Welcome. I find it hard to see what you are really expressing but i think you also have some feeling for the struggle. Dharmakirti i do not know.

The endless struggle to have body and mind and world in this or that condition. I belief this is the nature of mundane life, our lives. Wanting a perfect body and also a perfect soul (mind). Always busy. Trying to change things. Changing mind. Changing body. Never ever is it oke.

I had this very strong sense of (im)perfection. I now think it is a deep delusion. This need for perfection i had (and still have sometimes) is only a deep longing for grip and seeking grip in a world one experiences as imperfect including oneself and others.
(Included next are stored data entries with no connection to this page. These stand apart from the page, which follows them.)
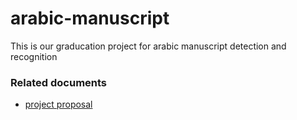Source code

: # arabic-manuscript
This is our graducation project for arabic manuscript detection and recognition

### Related documents
- [project proposal](https://docs.google.com/document/d/12O2DOqlpdWmnmji1PYxeqzZi2ZedFNJoLc0nqSufr1c/edit?usp=sharing)

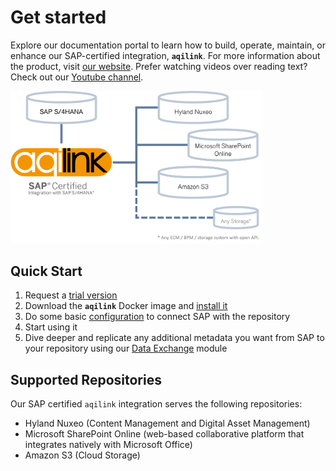 # Get started


Explore our documentation portal to learn how to build, operate, maintain, or enhance our SAP-certified integration, **`aqilink`**. For more information about the product, visit [our website](https://aqipro.com). Prefer watching videos over reading text? Check out our [Youtube channel](https://www.youtube.com/@aqipro).

   <img src="_media/architecture_1.png" width="80%" border="0" alt="aqipro - High Level Architecture"/>


## Quick Start
1) Request a [trial version](https://try.aqipro.com)
2) Download the **`aqilink`** Docker image and [install it](./installation/)
3) Do some basic [configuration](./configuration/) to connect SAP with the repository
4) Start using it
5) Dive deeper and replicate any additional metadata you want from SAP to your repository using our [Data Exchange](/docs/aqishare/) module


## Supported Repositories 
Our SAP certified `aqilink` integration serves the following repositories: 
* Hyland Nuxeo (Content Management and Digital Asset Management)
* Microsoft SharePoint Online (web-based collaborative platform that integrates natively with Microsoft Office)
* Amazon S3 (Cloud Storage)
How can one not-suffer that way, if oneself, the world, others are never ever good just as they are?
There is always this inner darkness, this disappointment, with how you yourself are, others are, the world is. This is sadness, grief. One can never enjoy life this way, or one must be drunk.

This is, i feel, is the cause of all this mental suffering. There is some grief about how life is, and also how we ourselves are and others too. One just cannot live with imperfection or one has a constant sense of imperfection and therefor seeks grip in an idea of perfection such as a perfect Buddha, a perfect mind and body, a perfect livelihood, a perfect action etc.

Life becomes and is and endless struggle when the heart longs for perfection.